Figure 2 shows the methodology for analyzing the WSVs in the study area using GRACE and GLDAS. Three aspects are included: (1) preprocessing the GRACE, GLDAS and CRU datasets, which includes filtering and GIA (glacial isostatic adjustment model) corrections; (2) estimating and analyzing the WSVs based on the least squares spectral analysis method (two parameters, the linear trends and the period components of the WSVs, were derived from the GRACE and GLDAS datasets); and (3) investigating the spatial-temporal characteristics of the WSVs and the relationship between the WSVs and climate factors.
Data pre-processing: combined filter strategy
A key issue of GRACE's data processing is the selection and establishment of a filter strategy (Werth et al. 2009). In this study, a combined filter strategy with a Fan filter of 300 km was proposed based on the error and time series characteristics of a monthly solution gravity model. This filter strategy included a statistical filter, a Fan filter and a de-correlation filter. A statistical filter was used to reduce unnecessary drops while processing the potential coefficient and saving the original signal. The basic steps were as follows. First, a statistical approach, i.e., the F test (Davis et al. 2008; Huang et al. 2012), was used to examine the linear and periodic components in the time series of GRACE SHCs. If the SHCs passed the test, the datasets remained unchanged; otherwise, a Fan filter (Zhang et al. 2009) was applied. All the SHCs were then filtered using the decorrelation method (Swenson & Wahr 2006) to remove the correlated errors. After filtering, the monthly SHCs were converted into equivalent water heights (EWHs) (Wahr et al. 1998) on one degree grids.
Data pre-processing: post-glacial rebound
GRACE uses satellite perturbations to determine the geoid and its changes. Changes in the geoid are not only caused by mass movements and the redistribution of the Earth but are also a consequence of the Earth as an elastic medium that is globally affected by post-glacial rebound (PGR), with changes at different rates in different regions. GRACE measurements are particularly sensitive to PGR (Velicogna & Wahr 2006a, 2006b). Therefore, this effect should be removed when GRACE is used to invert the mass change of the Earth, especially in North America, North Europe, Greenland and Antarctica, whose change rates due to PGR reach 5–11 mm/yr.

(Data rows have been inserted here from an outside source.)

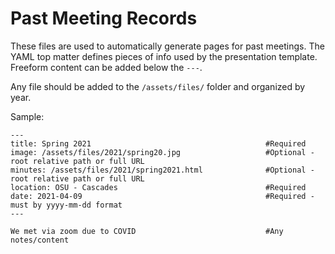 # Past Meeting Records

These files are used to automatically generate pages for past meetings. The YAML
top matter defines pieces of info used by the presentation template. Freeform
content can be added below the `---`.

Any file should be added to the `/assets/files/` folder and organized by year.

Sample:

    ---
    title: Spring 2021                                       #Required
    image: /assets/files/2021/spring20.jpg                   #Optional - root relative path or full URL
    minutes: /assets/files/2021/spring2021.html              #Optional - root relative path or full URL
    location: OSU - Cascades                                 #Required
    date: 2021-04-09                                         #Required - must by yyyy-mm-dd format
    ---

    We met via zoom due to COVID                             #Any notes/content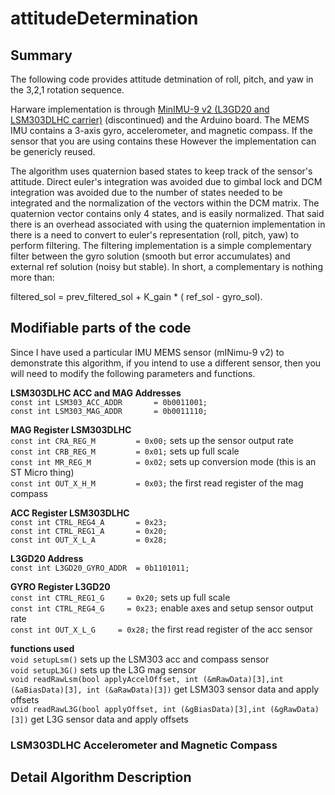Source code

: # attitudeDetermination

## Summary
The following code provides attitude detmination of roll, pitch, and yaw in the 3,2,1 rotation sequence.

Harware implementation is through [MinIMU-9 v2 (L3GD20 and LSM303DLHC carrier)](https://www.pololu.com/catalog/product/1268) (discontinued) and the Arduino board. The MEMS IMU contains a 3-axis gyro, accelerometer, and magnetic compass. If the sensor that you are using contains these However the implementation can be genericly reused. 

The algorithm uses quaternion based states to keep track of the sensor's attitude. Direct euler's integration was avoided due to gimbal lock and DCM integration was avoided due to the number of states needed to be integrated and the normalization of the vectors within the DCM matrix. The quaternion vector contains only 4 states, and is easily normalized. 
That said there is an overhead associated with using the quaternion implementation in there is a need to convert to euler's representation (roll, pitch, yaw) to perform filtering.
The filtering implementation is a simple complementary filter between the gyro solution (smooth but error accumulates) and external ref solution (noisy but stable). In short, a complementary is nothing more than:

filtered_sol = prev_filtered_sol + K_gain * ( ref_sol - gyro_sol).

## Modifiable parts of the code
Since I have used a particular IMU MEMS sensor (mINimu-9 v2) to demonstrate this algorithm, if you intend to use a different sensor, then you will need to modify the following parameters and functions. 

**LSM303DLHC ACC and MAG Addresses** <br>
`const int LSM303_ACC_ADDR       = 0b0011001;` <br>
`const int LSM303_MAG_ADDR       = 0b0011110;` <br>

**MAG Register LSM303DLHC** <br>
`const int CRA_REG_M         = 0x00;` sets up the sensor output rate <br>
`const int CRB_REG_M         = 0x01;` sets up full scale <br>
`const int MR_REG_M          = 0x02;` sets up conversion mode (this is an ST Micro thing)<br>
`const int OUT_X_H_M         = 0x03;` the first read register of the mag compass <br>

**ACC Register LSM303DLHC** <br>
`const int CTRL_REG4_A       = 0x23;` <br>
`const int CTRL_REG1_A       = 0x20;` <br>
`const int OUT_X_L_A         = 0x28;` <br>

**L3GD20 Address** <br>
`const int L3GD20_GYRO_ADDR  = 0b1101011;` <br>

**GYRO Register L3GD20** <br>
`const int CTRL_REG1_G     = 0x20;`  sets up full scale <br>
`const int CTRL_REG4_G     = 0x23;` enable axes and setup sensor output rate <br>
`const int OUT_X_L_G     = 0x28;` the first read register of the acc sensor<br>

**functions used** <br>
`void setupLsm()` sets up the LSM303 acc and compass sensor <br>
`void setupL3G()` sets up the L3G mag sensor <br>
`void readRawLsm(bool applyAccelOffset, int (&mRawData)[3],int (&aBiasData)[3], int (&aRawData)[3])` get LSM303 sensor data and apply offsets <br>
`void readRawL3G(bool applyOffset, int (&gBiasData)[3],int (&gRawData)[3])` get L3G sensor data and apply offsets <br>



###  LSM303DLHC Accelerometer and Magnetic Compass


## Detail Algorithm Description


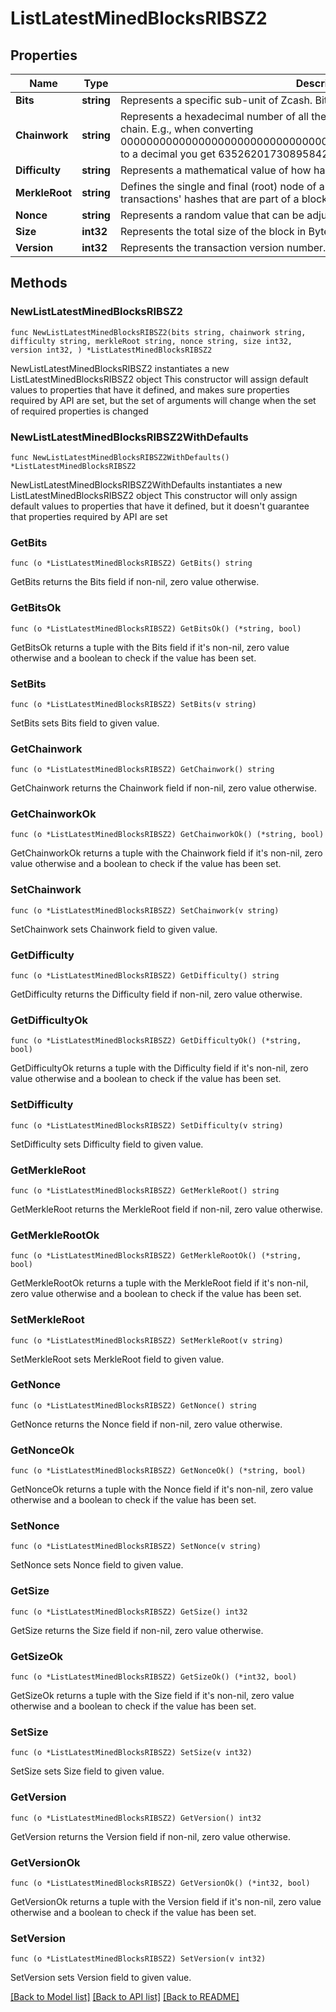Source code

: # ListLatestMinedBlocksRIBSZ2

## Properties

Name | Type | Description | Notes
------------ | ------------- | ------------- | -------------
**Bits** | **string** | Represents a specific sub-unit of Zcash. Bits have two-decimal precision | 
**Chainwork** | **string** | Represents a hexadecimal number of all the hashes necessary to produce the current chain. E.g., when converting 0000000000000000000000000000000000000000000086859f7a841475b236fd to a decimal you get 635262017308958427068157 hashes, or 635262 exahashes. | 
**Difficulty** | **string** | Represents a mathematical value of how hard it is to find a valid hash for this block. | 
**MerkleRoot** | **string** | Defines the single and final (root) node of a Merkle tree. It is the combined hash of all transactions&#39; hashes that are part of a blockchain block. | 
**Nonce** | **string** | Represents a random value that can be adjusted to satisfy the proof of work | 
**Size** | **int32** | Represents the total size of the block in Bytes. | 
**Version** | **int32** | Represents the transaction version number. | 

## Methods

### NewListLatestMinedBlocksRIBSZ2

`func NewListLatestMinedBlocksRIBSZ2(bits string, chainwork string, difficulty string, merkleRoot string, nonce string, size int32, version int32, ) *ListLatestMinedBlocksRIBSZ2`

NewListLatestMinedBlocksRIBSZ2 instantiates a new ListLatestMinedBlocksRIBSZ2 object
This constructor will assign default values to properties that have it defined,
and makes sure properties required by API are set, but the set of arguments
will change when the set of required properties is changed

### NewListLatestMinedBlocksRIBSZ2WithDefaults

`func NewListLatestMinedBlocksRIBSZ2WithDefaults() *ListLatestMinedBlocksRIBSZ2`

NewListLatestMinedBlocksRIBSZ2WithDefaults instantiates a new ListLatestMinedBlocksRIBSZ2 object
This constructor will only assign default values to properties that have it defined,
but it doesn't guarantee that properties required by API are set

### GetBits

`func (o *ListLatestMinedBlocksRIBSZ2) GetBits() string`

GetBits returns the Bits field if non-nil, zero value otherwise.

### GetBitsOk

`func (o *ListLatestMinedBlocksRIBSZ2) GetBitsOk() (*string, bool)`

GetBitsOk returns a tuple with the Bits field if it's non-nil, zero value otherwise
and a boolean to check if the value has been set.

### SetBits

`func (o *ListLatestMinedBlocksRIBSZ2) SetBits(v string)`

SetBits sets Bits field to given value.


### GetChainwork

`func (o *ListLatestMinedBlocksRIBSZ2) GetChainwork() string`

GetChainwork returns the Chainwork field if non-nil, zero value otherwise.

### GetChainworkOk

`func (o *ListLatestMinedBlocksRIBSZ2) GetChainworkOk() (*string, bool)`

GetChainworkOk returns a tuple with the Chainwork field if it's non-nil, zero value otherwise
and a boolean to check if the value has been set.

### SetChainwork

`func (o *ListLatestMinedBlocksRIBSZ2) SetChainwork(v string)`

SetChainwork sets Chainwork field to given value.


### GetDifficulty

`func (o *ListLatestMinedBlocksRIBSZ2) GetDifficulty() string`

GetDifficulty returns the Difficulty field if non-nil, zero value otherwise.

### GetDifficultyOk

`func (o *ListLatestMinedBlocksRIBSZ2) GetDifficultyOk() (*string, bool)`

GetDifficultyOk returns a tuple with the Difficulty field if it's non-nil, zero value otherwise
and a boolean to check if the value has been set.

### SetDifficulty

`func (o *ListLatestMinedBlocksRIBSZ2) SetDifficulty(v string)`

SetDifficulty sets Difficulty field to given value.


### GetMerkleRoot

`func (o *ListLatestMinedBlocksRIBSZ2) GetMerkleRoot() string`

GetMerkleRoot returns the MerkleRoot field if non-nil, zero value otherwise.

### GetMerkleRootOk

`func (o *ListLatestMinedBlocksRIBSZ2) GetMerkleRootOk() (*string, bool)`

GetMerkleRootOk returns a tuple with the MerkleRoot field if it's non-nil, zero value otherwise
and a boolean to check if the value has been set.

### SetMerkleRoot

`func (o *ListLatestMinedBlocksRIBSZ2) SetMerkleRoot(v string)`

SetMerkleRoot sets MerkleRoot field to given value.


### GetNonce

`func (o *ListLatestMinedBlocksRIBSZ2) GetNonce() string`

GetNonce returns the Nonce field if non-nil, zero value otherwise.

### GetNonceOk

`func (o *ListLatestMinedBlocksRIBSZ2) GetNonceOk() (*string, bool)`

GetNonceOk returns a tuple with the Nonce field if it's non-nil, zero value otherwise
and a boolean to check if the value has been set.

### SetNonce

`func (o *ListLatestMinedBlocksRIBSZ2) SetNonce(v string)`

SetNonce sets Nonce field to given value.


### GetSize

`func (o *ListLatestMinedBlocksRIBSZ2) GetSize() int32`

GetSize returns the Size field if non-nil, zero value otherwise.

### GetSizeOk

`func (o *ListLatestMinedBlocksRIBSZ2) GetSizeOk() (*int32, bool)`

GetSizeOk returns a tuple with the Size field if it's non-nil, zero value otherwise
and a boolean to check if the value has been set.

### SetSize

`func (o *ListLatestMinedBlocksRIBSZ2) SetSize(v int32)`

SetSize sets Size field to given value.


### GetVersion

`func (o *ListLatestMinedBlocksRIBSZ2) GetVersion() int32`

GetVersion returns the Version field if non-nil, zero value otherwise.

### GetVersionOk

`func (o *ListLatestMinedBlocksRIBSZ2) GetVersionOk() (*int32, bool)`

GetVersionOk returns a tuple with the Version field if it's non-nil, zero value otherwise
and a boolean to check if the value has been set.

### SetVersion

`func (o *ListLatestMinedBlocksRIBSZ2) SetVersion(v int32)`

SetVersion sets Version field to given value.



[[Back to Model list]](../README.md#documentation-for-models) [[Back to API list]](../README.md#documentation-for-api-endpoints) [[Back to README]](../README.md)


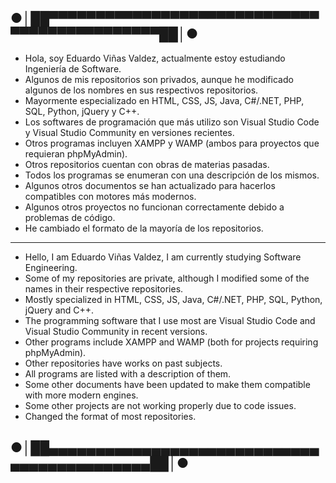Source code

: ## ●│██▀▀▀▀▀▀▀▀▀▀▀▀▀▀▀▀▀▀▀▀▀▀▀▀▀▀▀▀▀▀▀▀▀▀▀▀▀▀▀▀▀▀▀▀▀██│●
- Hola, soy Eduardo Viñas Valdez, actualmente estoy estudiando Ingeniería de Software. 
- Algunos de mis repositorios son privados, aunque he modificado algunos de los nombres en sus respectivos repositorios.
- Mayormente especializado en HTML, CSS, JS, Java, C#/.NET, PHP, SQL, Python, jQuery y C++. 
- Los softwares de programación que más utilizo son Visual Studio Code y Visual Studio Community en versiones recientes.
- Otros programas incluyen XAMPP y WAMP (ambos para proyectos que requieran phpMyAdmin).
- Otros repositorios cuentan con obras de materias pasadas.
- Todos los programas se enumeran con una descripción de los mismos. 
- Algunos otros documentos se han actualizado para hacerlos compatibles con motores más modernos. 
- Algunos otros proyectos no funcionan correctamente debido a problemas de código.
- He cambiado el formato de la mayoría de los repositorios.

--------------------------------------------------------------------------------------------------------------------------------------------------------------------

- Hello, I am Eduardo Viñas Valdez, I am currently studying Software Engineering.
- Some of my repositories are private, although I modified some of the names in their respective repositories.
- Mostly specialized in HTML, CSS, JS, Java, C#/.NET, PHP, SQL, Python, jQuery and C++.
- The programming software that I use most are Visual Studio Code and Visual Studio Community in recent versions.
- Other programs include XAMPP and WAMP (both for projects requiring phpMyAdmin).
- Other repositories have works on past subjects.
- All programs are listed with a description of them.
- Some other documents have been updated to make them compatible with more modern engines.
- Some other projects are not working properly due to code issues.
- Changed the format of most repositories.
## ●│██▄▄▄▄▄▄▄▄▄▄▄▄▄▄▄▄▄▄▄▄▄▄▄▄▄▄▄▄▄▄▄▄▄▄▄▄▄▄▄▄▄▄▄▄██│●

<!--Formato de descripción de repositorios-->
<!----Notas---->
<!----Separador de las notas---->
<!----Directorio con descripcion de los programas---->
<!----Separador del directorio con descripcion de los programas---->
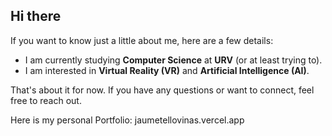 ## Hi there

If you want to know just a little about me, here are a few details:

- I am currently studying **Computer Science** at **URV** (or at least trying to).
- I am interested in **Virtual Reality (VR)** and **Artificial Intelligence (AI)**.

That's about it for now. If you have any questions or want to connect, feel free to reach out.

Here is my personal Portfolio: jaumetellovinas.vercel.app
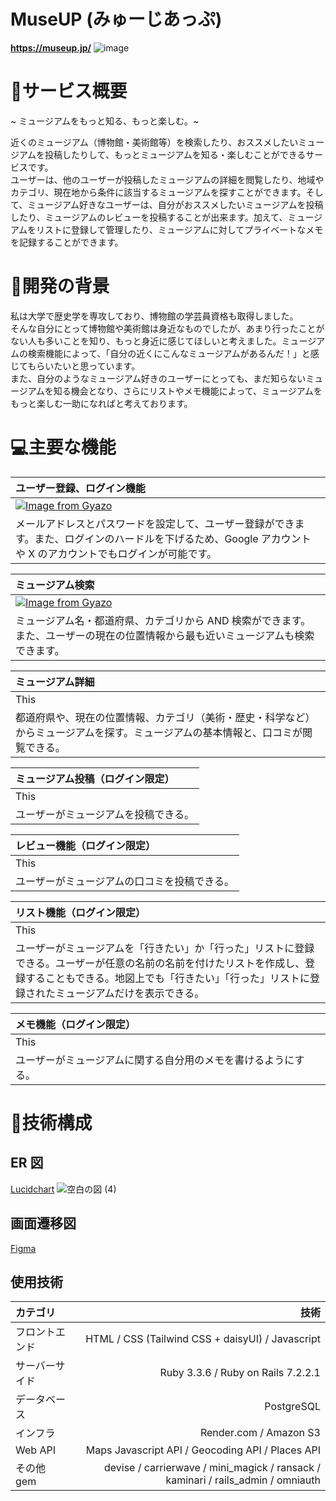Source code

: # MuseUP (みゅーじあっぷ)
**https://museup.jp/**
![image](https://github.com/user-attachments/assets/66b3c29b-6839-4643-8de6-4091fd284998)

# 🌟サービス概要
~ ミュージアムをもっと知る、もっと楽しむ。~

近くのミュージアム（博物館・美術館等）を検索したり、おススメしたいミュージアムを投稿したりして、もっとミュージアムを知る・楽しむことができるサービスです。  
ユーザーは、他のユーザーが投稿したミュージアムの詳細を閲覧したり、地域やカテゴリ、現在地から条件に該当するミュージアムを探すことができます。そして、ミュージアム好きなユーザーは、自分がおススメしたいミュージアムを投稿したり、ミュージアムのレビューを投稿することが出来ます。加えて、ミュージアムをリストに登録して管理したり、ミュージアムに対してプライベートなメモを記録することができます。  
  
# 📖開発の背景
私は大学で歴史学を専攻しており、博物館の学芸員資格も取得しました。  
そんな自分にとって博物館や美術館は身近なものでしたが、あまり行ったことがない人も多いことを知り、もっと身近に感じてほしいと考えました。ミュージアムの検索機能によって、「自分の近くにこんなミュージアムがあるんだ！」と感じてもらいたいと思っています。  
また、自分のようなミュージアム好きのユーザーにとっても、まだ知らないミュージアムを知る機会となり、さらにリストやメモ機能によって、ミュージアムをもっと楽しむ一助になればと考えております。


# 💻主要な機能
| ユーザー登録、ログイン機能 |
|:-----------|
|[![Image from Gyazo](https://i.gyazo.com/0579d80950d531112d1b30fe9dc0a36d.gif)](https://gyazo.com/0579d80950d531112d1b30fe9dc0a36d)      | 
| メールアドレスとパスワードを設定して、ユーザー登録ができます。また、ログインのハードルを下げるため、Google アカウントや X のアカウントでもログインが可能です。     |

| ミュージアム検索 |
|:-----------|
| [![Image from Gyazo](https://i.gyazo.com/598b6b3c1acc5797c758634e60bd5d18.gif)](https://gyazo.com/598b6b3c1acc5797c758634e60bd5d18)     | 
| ミュージアム名・都道府県、カテゴリから AND 検索ができます。また、ユーザーの現在の位置情報から最も近いミュージアムも検索できます。     |

| ミュージアム詳細 |
|:-----------|
| This       | 
| 都道府県や、現在の位置情報、カテゴリ（美術・歴史・科学など）からミュージアムを探す。ミュージアムの基本情報と、口コミが閲覧できる。     |

| ミュージアム投稿（ログイン限定） |
|:-----------|
| This       | 
| ユーザーがミュージアムを投稿できる。      |

| レビュー機能（ログイン限定） |
|:-----------|
| This       | 
| ユーザーがミュージアムの口コミを投稿できる。     |

| リスト機能（ログイン限定） |
|:-----------|
| This       | 
| ユーザーがミュージアムを「行きたい」か「行った」リストに登録できる。ユーザーが任意の名前の名前を付けたリストを作成し、登録することもできる。地図上でも「行きたい」「行った」リストに登録されたミュージアムだけを表示できる。      |

| メモ機能（ログイン限定） |
|:-----------|
| This       | 
| ユーザーがミュージアムに関する自分用のメモを書けるようにする。      |
  
# 🔧技術構成
## ER 図
[Lucidchart](https://lucid.app/lucidchart/2716b1de-cf07-4dcc-a26d-5aad6ebfddd3/edit?viewport_loc=-2148%2C-109%2C4039%2C1876%2C0_0&invitationId=inv_d7b8efe5-7b2a-43b8-8af5-8c2bc4022823)
![空白の図 (4)](https://github.com/user-attachments/assets/7f662130-97ce-44cf-aa72-f345df48d97a)


## 画面遷移図
[Figma](https://www.figma.com/design/AKh4o0wpuAARXc1Ha80qgS/%E7%84%A1%E9%A1%8C?node-id=0-1&t=hWs0E2hdRpTOl0hV-1)

## 使用技術
| カテゴリ | 技術 | 
|:-----------|------------:|
| フロントエンド     | HTML / CSS (Tailwind CSS + daisyUI) / Javascript     | 
| サーバーサイド       | Ruby 3.3.6 / Ruby on Rails 7.2.2.1        | 
| データベース         | PostgreSQL          | 
| インフラ       | Render.com / Amazon S3       | 
| Web API    | Maps Javascript API / Geocoding API / Places API     | 
| その他 gem       | devise / carrierwave / mini_magick / ransack / kaminari / rails_admin / omniauth       | 
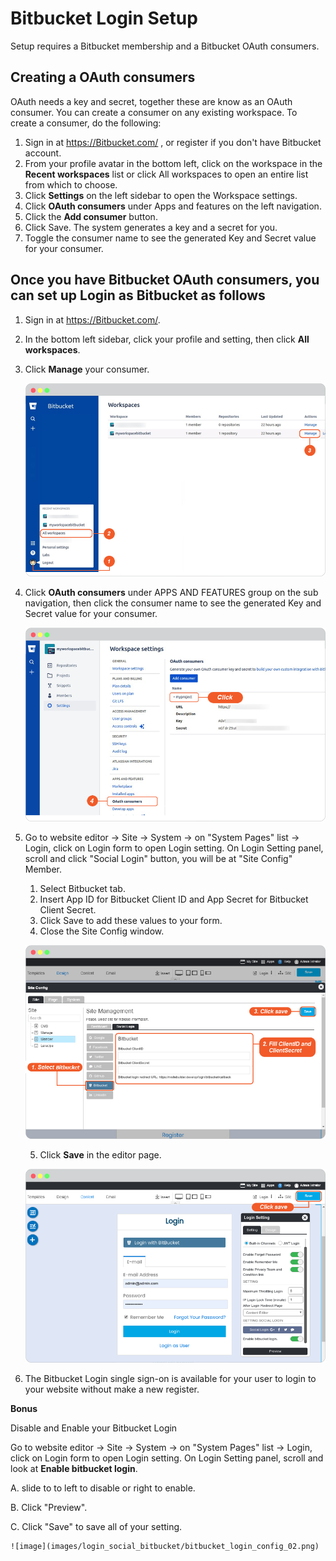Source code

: # Bitbucket Login Setup

Setup requires a Bitbucket membership and a Bitbucket OAuth consumers.

## Creating a OAuth consumers

OAuth needs a key and secret, together these are know as an OAuth consumer. You can create a consumer on any existing workspace. To create a consumer, do the following:

1. Sign in at <https://Bitbucket.com/> , or register if you don't have Bitbucket account.
2. From your profile avatar in the bottom left, click on the workspace in the **Recent workspaces** list or click All workspaces to open an entire list from which to choose.
3. Click **Settings** on the left sidebar to open the Workspace settings.
4. Click **OAuth consumers** under Apps and features on the left navigation.
5. Click the **Add consumer** button.
6. Click Save.
   The system generates a key and a secret for you.
7. Toggle the consumer name to see the generated Key and Secret value for your consumer.

## Once you have Bitbucket OAuth consumers, you can set up Login as Bitbucket as follows

1. Sign in at <https://Bitbucket.com/>.

2. In the bottom left sidebar, click your profile and setting, then click **All workspaces**.

3. Click **Manage** your consumer.

    ![image](images/login_social_bitbucket/bitbucket_02.png)

4. Click **OAuth consumers** under APPS AND FEATURES group on the sub navigation, then click the consumer name to see the generated Key and Secret value for your consumer.

    ![image](images/login_social_bitbucket/bitbucket_03.png)

5. Go to website editor -> Site -> System -> on "System Pages" list -> Login, click on Login form to open Login setting. On Login Setting panel, scroll and click "Social Login" button, you will be at "Site Config" Member.

   1. Select Bitbucket tab.
   2. Insert App ID for Bitbucket Client ID and App Secret for Bitbucket Client Secret.
   3. Click Save to add these values to your form.
   4. Close the Site Config window.

    ![image](images/login_social_bitbucket/bitbucket_login_config_01.jpg)

   5. Click **Save** in the editor page.

    ![image](images/login_social_bitbucket/img_bitbucket_login_config_03.png)

6. The Bitbucket Login single sign-on is available for your user to login to your website without make a new register.



**Bonus**

Disable and Enable your Bitbucket Login

Go to website editor -> Site -> System -> on "System Pages" list -> Login, click on Login form to open Login setting. On Login Setting panel, scroll and look at **Enable bitbucket login**.

A.  slide to to left to disable or right to enable.

B.  Click "Preview".

C.  Click "Save" to save all of your setting.

    ![image](images/login_social_bitbucket/bitbucket_login_config_02.png)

The PGR signal in the study area was investigated using the ICE-5G model, which gives global uplift rates. From Figure 3, the PGR change rate in CA and its SA increased from west to east and was less than 0.5 mm/yr, which amounted to less than a 2 mm EWH correction for GRACE. Considering that the geoid accuracy determined by GRACE is approximately 10 mm, the PGR effect can be ignored in this study area.
WSV estimation based on least squares spectral analysis
The amplitude of the fitting result indicates a strong or weak degree of periodic change, and a linear trend indicates increasing or decreasing water mass during a period (Rodell et al. 2004a).
RESULTS VALIDATION AND ANALYSIS
The cross validation of WSVs derived from GRACE and GLDAS datasets
Due to the lack of in situ measurements in Central Asia, cross validations of the WSVs derived from GRACE and GLDAS were conducted to demonstrate the effectiveness of the results.
Figure 4 shows the changes in linear trends from 2003–2012 based on the GRACE (left) and GLDAS data (right). The WSV linear trends for most of the areas showed decreasing tendencies, except for areas such as the Pamir region, Tarim basin, Tibet plateau, Balkhash Basin and parts of Russia. The difference can be mainly attributed to GRACE and GLDAS measurement differences, which will be explained later in this paper.
The correlation coefficients of the WSVs derived from GRACE and GLDAS were used to quantify the effectiveness of the WSVs. Figure 5 shows the spatial variations in the correlation coefficients between the monthly GRACE-based WSVs and the average GLDAS-based WSV.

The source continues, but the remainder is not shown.